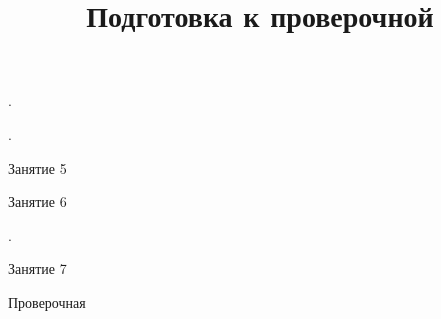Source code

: \begin{class}[number=4]
	\begin{listofex}
		\item .
	\end{listofex}
\end{class}

\begin{homework}[number=2]
	\begin{listofex}
		\item .
	\end{listofex}
\end{homework}

\begin{class}[number=5]
	\begin{listofex}
		\item Занятие 5
	\end{listofex}
\end{class}

\begin{class}[number=6]
	\begin{listofex}
		\item Занятие 6
	\end{listofex}
\end{class}

\begin{homework}[number=4]
	\begin{listofex}
		\item .
	\end{listofex}
\end{homework}

\begin{class}[number=7]
	\title{Подготовка к проверочной}
	\begin{listofex}
		\item Занятие 7
	\end{listofex}
\end{class}

\begin{exam}
	\begin{listofex}
		\item Проверочная
	\end{listofex}
\end{exam}
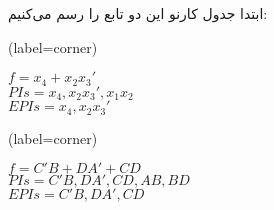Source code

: ابتدا جدول کارنو این دو تابع را رسم می‌کنیم:


\begin{latin}
	\begin{minipage}{0.48\textwidth}
		\centering
		\begin{karnaugh-map}[4][4][1][$x_2$][$x_1$][$x_4$][$x_3$](label=corner)
		\end{karnaugh-map}
		$f=x_4+x_2x_3'$\\
		$PIs=x_4, x_2x_3',x_1x_2$\\
		$EPIs=x_4, x_2x_3'$\\
	\end{minipage}
	\hfill
	\begin{minipage}{0.48\textwidth}
		\centering
		\begin{karnaugh-map}[4][4][1][$B$][$A$][$D$][$C$](label=corner)
		\end{karnaugh-map}

		$f=C'B+DA'+CD$\\
		$PIs=C'B,DA',CD, AB, BD$\\
		$EPIs=C'B,DA',CD$\\
	\end{minipage}	
\end{latin}

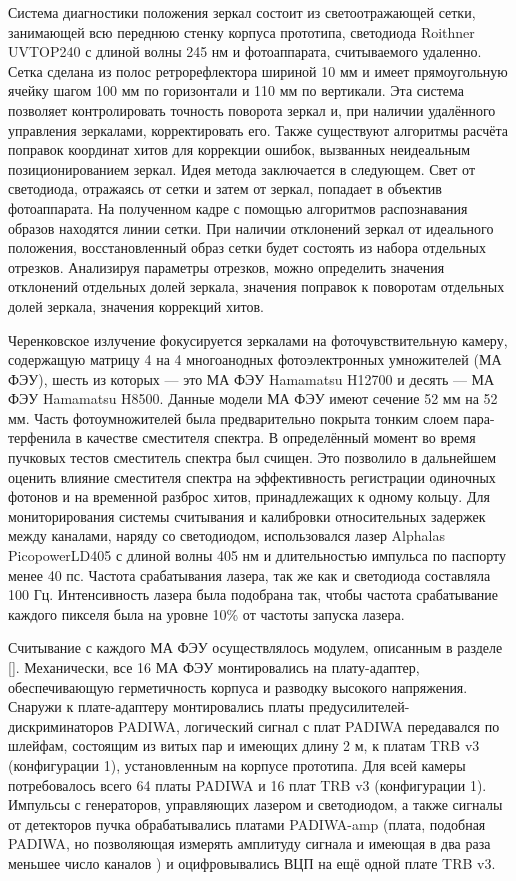 Система диагностики положения зеркал состоит из светоотражающей сетки, занимающей всю переднюю стенку корпуса прототипа, светодиода Roithner UVTOP240 с длиной волны 245 нм и фотоаппарата, считываемого удаленно. Сетка сделана из полос ретрорефлектора шириной 10 мм и имеет прямоугольную ячейку шагом 100 мм по горизонтали и 110 мм по вертикали. Эта система позволяет контролировать точность поворота зеркал и, при наличии удалённого управления зеркалами, корректировать его. Также существуют алгоритмы расчёта поправок координат хитов для коррекции ошибок, вызванных неидеальным позиционированием зеркал. Идея метода заключается в следующем. Свет от светодиода, отражаясь от сетки и затем от зеркал, попадает в объектив фотоаппарата. На полученном кадре с помощью алгоритмов распознавания образов находятся линии сетки. При наличии отклонений зеркал от идеального положения, восстановленный образ сетки будет состоять из набора отдельных отрезков. Анализируя параметры отрезков, можно определить значения отклонений отдельных долей зеркала, значения поправок к поворотам отдельных долей зеркала, значения коррекций хитов.

Черенковское излучение фокусируется зеркалами на фоточувствительную камеру, содержащую матрицу 4 на 4 многоанодных фотоэлектронных умножителей (МА ФЭУ), шесть из которых --- это МА ФЭУ Hamamatsu H12700 и десять --- МА ФЭУ Hamamatsu H8500. Данные модели МА ФЭУ имеют сечение 52 мм на 52 мм. Часть фотоумножителей была предварительно покрыта тонким слоем пара-терфенила в качестве сместителя спектра. В определённый момент во время пучковых тестов сместитель спектра был счищен. Это позволило в дальнейшем оценить влияние сместителя спектра на эффективность регистрации одиночных фотонов и на временной разброс хитов, принадлежащих к одному кольцу. Для мониторирования системы считывания и калибровки относительных задержек между каналами, наряду со светодиодом, использовался лазер Alphalas PicopowerLD405 с длиной волны 405 нм и длительностью импульса по паспорту менее 40 пс. Частота срабатывания лазера, так же как и светодиода составляла 100 Гц. Интенсивность лазера была подобрана так, чтобы частота срабатывание каждого пикселя была на уровне 10\% от частоты запуска лазера.

Считывание с каждого МА ФЭУ осуществлялось модулем, описанным в разделе \ref{}. Механически, все 16 МА ФЭУ монтировались на плату-адаптер, обеспечивающую герметичность корпуса и разводку высокого напряжения. Снаружи к плате-адаптеру монтировались платы предусилителей-дискриминаторов PADIWA, логический сигнал с плат PADIWA передавался по шлейфам, состоящим из витых пар и имеющих длину 2 м, к платам TRB v3 (конфигурации 1), установленным на корпусе прототипа. Для всей камеры потребовалось всего 64 платы PADIWA и 16 плат TRB v3 (конфигурации 1). Импульсы с генераторов, управляющих лазером и светодиодом, а также сигналы от детекторов пучка обрабатывались платами PADIWA-amp (плата, подобная PADIWA, но позволяющая измерять амплитуду сигнала и имеющая в два раза меньшее число каналов \cite{}) и оцифровывались ВЦП на ещё одной плате TRB v3.

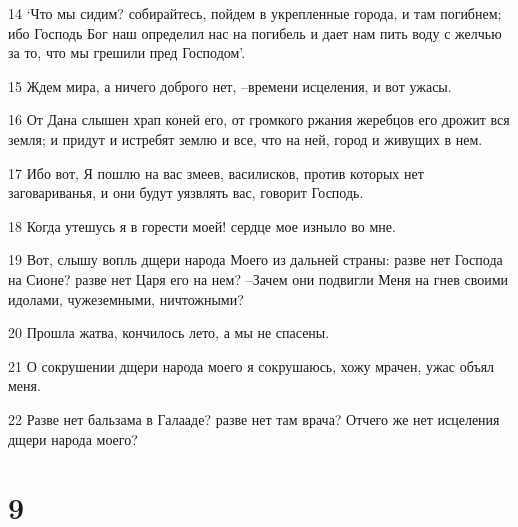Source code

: \par 14 `Что мы сидим? собирайтесь, пойдем в укрепленные города, и там погибнем; ибо Господь Бог наш определил нас на погибель и дает нам пить воду с желчью за то, что мы грешили пред Господом'.
\par 15 Ждем мира, а ничего доброго нет, --времени исцеления, и вот ужасы.
\par 16 От Дана слышен храп коней его, от громкого ржания жеребцов его дрожит вся земля; и придут и истребят землю и все, что на ней, город и живущих в нем.
\par 17 Ибо вот, Я пошлю на вас змеев, василисков, против которых нет заговариванья, и они будут уязвлять вас, говорит Господь.
\par 18 Когда утешусь я в горести моей! сердце мое изныло во мне.
\par 19 Вот, слышу вопль дщери народа Моего из дальней страны: разве нет Господа на Сионе? разве нет Царя его на нем? --Зачем они подвигли Меня на гнев своими идолами, чужеземными, ничтожными?
\par 20 Прошла жатва, кончилось лето, а мы не спасены.
\par 21 О сокрушении дщери народа моего я сокрушаюсь, хожу мрачен, ужас объял меня.
\par 22 Разве нет бальзама в Галааде? разве нет там врача? Отчего же нет исцеления дщери народа моего?

\chapter{9}

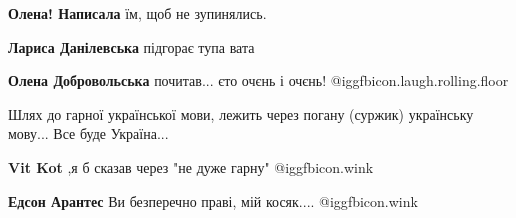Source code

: \begin{itemize}
 
\textbf{Олена! Написала} їм, щоб не зупинялись.

 
\textbf{Лариса Данілевська} підгорає тупа вата

 
\textbf{Олена Добровольська} почитав... єто очєнь і очєнь! @igg{fbicon.laugh.rolling.floor} 
\end{itemize}

 
Шлях до гарної української мови, лежить через погану (суржик) українську
мову... Все буде Україна...

\begin{itemize}
 
\textbf{Vit Kot} ,я б сказав через "не дуже гарну"  @igg{fbicon.wink} 

 
\textbf{Едсон Арантес} Ви безперечно праві, мій косяк....  @igg{fbicon.wink} 

\end{itemize}

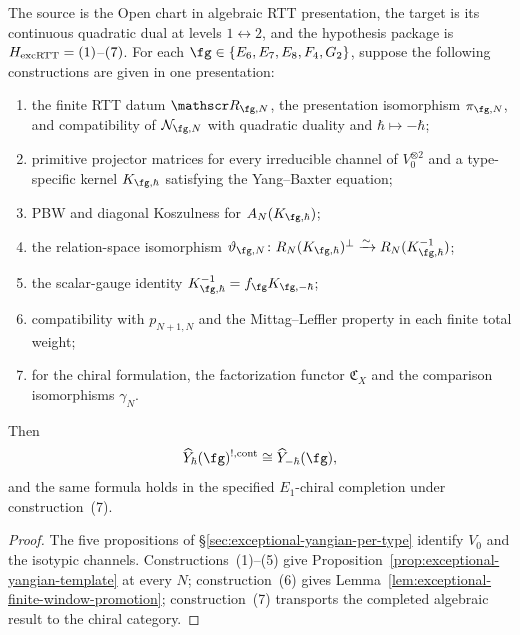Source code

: \begin{theorem}
\label{thm:exceptional-yangian-koszul-duality-all-five-types}
The source is the Open chart in algebraic RTT presentation, the target
is its continuous quadratic dual at levels $1\leftrightarrow2$, and the
hypothesis package is
$H_{\mathrm{excRTT}}=\textup{(1)}$--$\textup{(7)}$.
For each
$\fg\in\{E_6,E_7,E_8,F_4,G_2\}$, suppose the following constructions
are given in one presentation:
\begin{enumerate}[label=\textup{(\arabic*)}]
\item the finite RTT datum $\mathscr R_{\fg,N}$, the presentation
isomorphism $\pi_{\fg,N}$, and compatibility of
$\mathcal N_{\fg,N}$ with quadratic duality and
$\hbar\mapsto-\hbar$;
\item primitive projector matrices for every irreducible channel of
$V_0^{\otimes2}$ and a type-specific kernel $K_{\fg,\hbar}$ satisfying
the Yang--Baxter equation;
\item PBW and diagonal Koszulness for $A_N(K_{\fg,\hbar})$;
\item the relation-space isomorphism
$\vartheta_{\fg,N}\colon R_N(K_{\fg,\hbar})^\perp
\xrightarrow{\sim}R_N(K_{\fg,\hbar}^{-1})$;
\item the scalar-gauge identity
$K_{\fg,\hbar}^{-1}=f_{\fg}K_{\fg,-\hbar}$;
\item compatibility with $p_{N+1,N}$ and the Mittag--Leffler property in
each finite total weight;
\item for the chiral formulation, the factorization functor
$\mathfrak C_X$ and the comparison isomorphisms $\gamma_N$.
\end{enumerate}
Then
\[
\widehat Y_\hbar(\fg)^{!,\mathrm{cont}}
\cong\widehat Y_{-\hbar}(\fg),
\]
and the same formula holds in the specified $E_1$-chiral completion
under construction~\textup{(7)}.
\end{theorem}

\begin{proof}
The five propositions of
\S\ref{sec:exceptional-yangian-per-type} identify $V_0$ and the
isotypic channels.  Constructions~\textup{(1)}--\textup{(5)} give
Proposition~\ref{prop:exceptional-yangian-template} at every $N$;
construction~\textup{(6)} gives
Lemma~\ref{lem:exceptional-finite-window-promotion};
construction~\textup{(7)} transports the completed algebraic result to
the chiral category.
\end{proof}

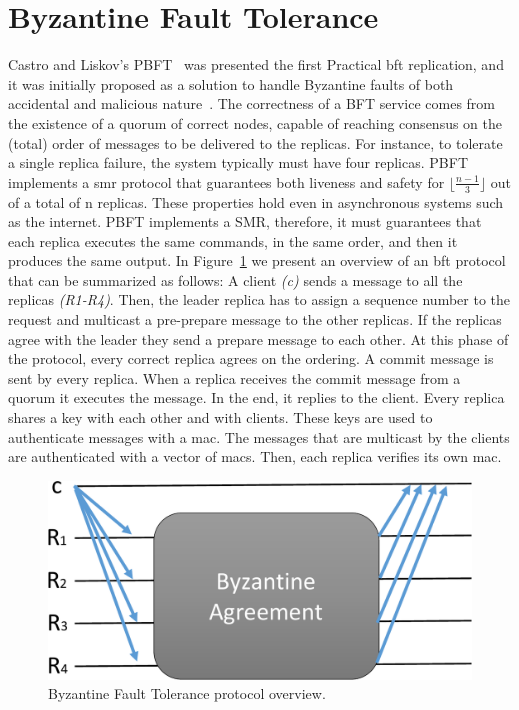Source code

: \section{Byzantine Fault Tolerance}

Castro and Liskov’s \textsc{PBFT}~\cite{Castro:1999} was presented the first Practical \gls{bft} replication, and it was initially proposed as a solution to handle Byzantine faults of both accidental and malicious nature~\cite{Castro:1999}.
The correctness of a BFT service comes from the existence of a quorum of correct nodes, capable of reaching consensus on the (total) order of messages to be delivered to the replicas.
For instance, to tolerate a single replica failure, the system typically must have four replicas. 
\textsc{PBFT} implements a \gls{smr} protocol that guarantees both liveness and safety for $\lfloor\frac{n-1}{3}\rfloor$ out of a total of n replicas. 
These properties hold even in asynchronous systems such as the internet. 
\textsc{PBFT} implements a SMR, therefore, it must guarantees that each replica executes the same commands, in the same order, and then it produces the same output. 
In Figure~\ref{fig:bft} we present an overview of an \gls{bft} protocol that can be summarized as follows:
A client \emph{(c)} sends a message to all the replicas \emph{(R1-R4)}.
Then, the leader replica has to assign a sequence number to the request and multicast a pre-prepare message to the other replicas. 
If the replicas agree with the leader they send a prepare message to each other. 
At this phase of the protocol, every correct replica agrees on the ordering. 
A commit message is sent by every replica. When a replica receives the commit message from a quorum it executes the message. 
In the end, it replies to the client. 
Every replica shares a key with each other and with clients. These keys are used to authenticate messages with a \gls{mac}. 
The messages that are multicast by the clients are authenticated with a vector of \glspl{mac}. 
Then, each replica verifies its own \gls{mac}.

\begin{figure}[h]
\begin{center}
\includegraphics[width=.5\columnwidth]{images/images/bft.pdf}
\caption{Byzantine Fault Tolerance protocol overview.}
\label{fig:bft}
\end{center}
\end{figure}

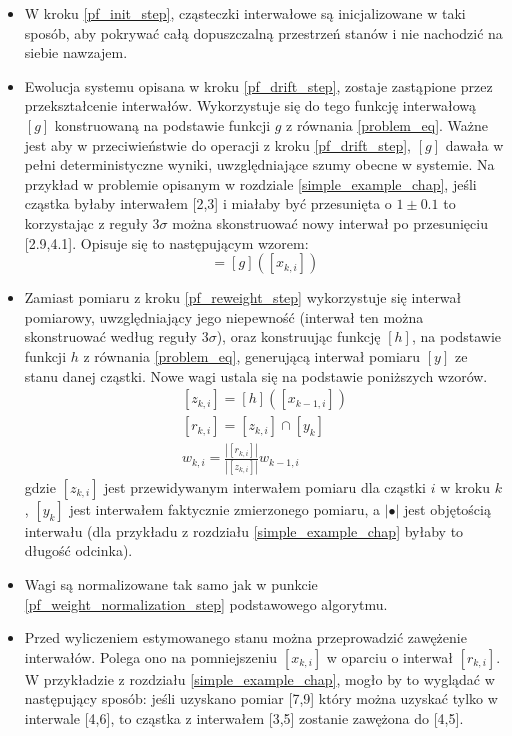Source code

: \begin{itemize}
	\item W kroku \ref{pf_init_step}, cząsteczki interwałowe są inicjalizowane w taki sposób, aby pokrywać całą dopuszczalną przestrzeń stanów i nie nachodzić na siebie nawzajem.
	\item Ewolucja systemu opisana w kroku \ref{pf_drift_step}, zostaje zastąpione przez przekształcenie interwałów. Wykorzystuje się do tego funkcję interwałową $[g]$ konstruowaną na podstawie funkcji $g$ z równania \ref{problem_eq}. Ważne jest aby w przeciwieństwie do operacji z kroku \ref{pf_drift_step}, $[g]$ dawała w pełni deterministyczne wyniki, uwzględniające szumy obecne w systemie. Na przykład w problemie opisanym w rozdziale \ref{simple_example_chap}, jeśli cząstka byłaby interwałem [2,3] i miałaby być przesunięta o $1\pm 0.1$ to korzystając z reguły $3\sigma$ \cite{3_sigma_rule} można skonstruować nowy interwał po przesunięciu [2.9,4.1]. Opisuje się to następującym wzorem:
	\begin{equation}
		[x_{k+1,i}] = [g]([x_{k,i}])
	\end{equation}
	
	\item Zamiast pomiaru z kroku \ref{pf_reweight_step} wykorzystuje się interwał pomiarowy, uwzględniający jego niepewność (interwał ten można skonstruować według reguły $3\sigma$), oraz konstruując funkcję $[h]$, na podstawie funkcji $h$ z równania \ref{problem_eq}, generującą interwał pomiaru $[y]$ ze stanu danej cząstki. Nowe wagi ustala się na podstawie poniższych wzorów.
	\begin{equation}
		\begin{aligned}
			[z_{k,i}] = [h]([x_{k-1,i}])\\
			[r_{k,i}] = [z_{k,i}] \cap [y_{k}]\\
			w_{k,i} = \frac{|[r_{k,i}]|}{|[z_{k,i}]|} w_{k-1,i}
		\end{aligned}
	\end{equation}
	gdzie $[z_{k,i}]$ jest przewidywanym interwałem pomiaru dla cząstki $i$ w kroku $k$, $[y_{k}]$ jest interwałem faktycznie zmierzonego pomiaru, a $|\bullet|$ jest objętością interwału (dla przykładu z rozdziału \ref{simple_example_chap} byłaby to długość odcinka).
	\item Wagi są normalizowane tak samo jak w punkcie \ref{pf_weight_normalization_step} podstawowego algorytmu.
	
	\item Przed wyliczeniem estymowanego stanu można przeprowadzić zawężenie interwałów. Polega ono na pomniejszeniu $[x_{k,i}]$ w oparciu o interwał $[r_{k,i}]$. W przykładzie z rozdziału \ref{simple_example_chap}, mogło by to wyglądać w następujący sposób: jeśli uzyskano pomiar [7,9] który można uzyskać tylko w interwale [4,6], to cząstka z interwałem [3,5] zostanie zawężona do [4,5].
	

\end{itemize}
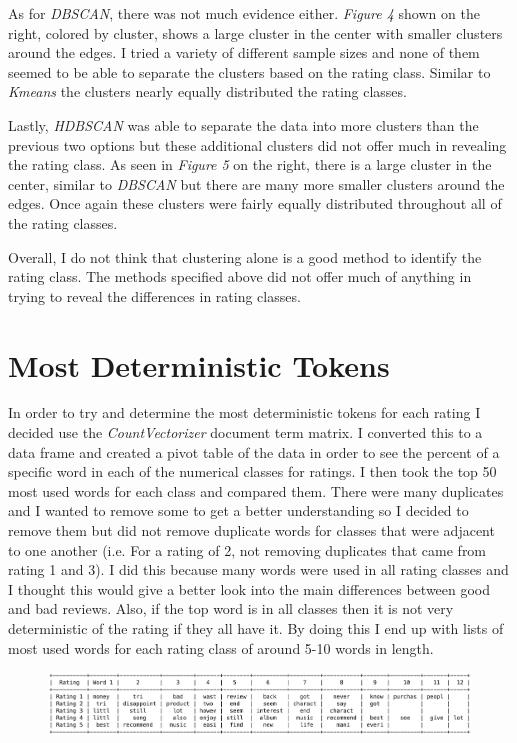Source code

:\documentclass[a4paper, 11pt]{article}
\begin{document}
\noindent
As for \emph{DBSCAN}, there was not much evidence either. \emph{Figure 4} shown on the right, colored by cluster, shows a large cluster in the center with smaller clusters around the edges. I tried a variety of different sample sizes and none of them seemed to be able to separate the clusters based on the rating class. Similar to \emph{Kmeans} the clusters nearly equally distributed the rating classes.

\noindent
Lastly, \emph{HDBSCAN} was able to separate the data into more clusters than the previous two options but these additional clusters did not offer much in revealing the rating class. As seen in \emph{Figure 5} on the right, there is a large cluster in the center, similar to \emph{DBSCAN} but there are many more smaller clusters around the edges. Once again these clusters were fairly equally distributed throughout all of the rating classes. 

\noindent
Overall, I do not think that clustering alone is a good method to identify the rating class. The methods specified above did not offer much of anything in trying to reveal the differences in rating classes. 

\section*{Most Deterministic Tokens}
\noindent
In order to try and determine the most deterministic tokens for each rating I decided use the \emph{CountVectorizer} document term matrix. I converted this to a data frame and created a pivot table of the data in order to see the percent of a specific word in each of the numerical classes for ratings. I then took the top 50 most used words for each class and compared them. There were many duplicates and I wanted to remove some to get a better understanding so I decided to remove them but did not remove duplicate words for classes that were adjacent to one another (i.e. For a rating of 2, not removing duplicates that came from rating 1 and 3). I did this because many words were used in all rating classes and I thought this would give a better look into the main differences between good and bad reviews. Also, if the top word is in all classes then it is not very deterministic of the rating if they all have it. By doing this I end up with lists of most used words for each rating class of around 5-10 words in length. 

\begin{figure}[h]
  \includegraphics[width=\linewidth]{DetermTokens1.png}
\end{figure}
\end{document}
□ □ □
• _WHAT TO WORK ON_
Among the lines of the data above, find those with the word "leader" and show them.

• _WRITTEN ANSWER_
Then, the leader replica has to assign a sequence number to the request and multicast a pre-prepare message to the other replicas. 
If the replicas agree with the leader they send a prepare message to each other. 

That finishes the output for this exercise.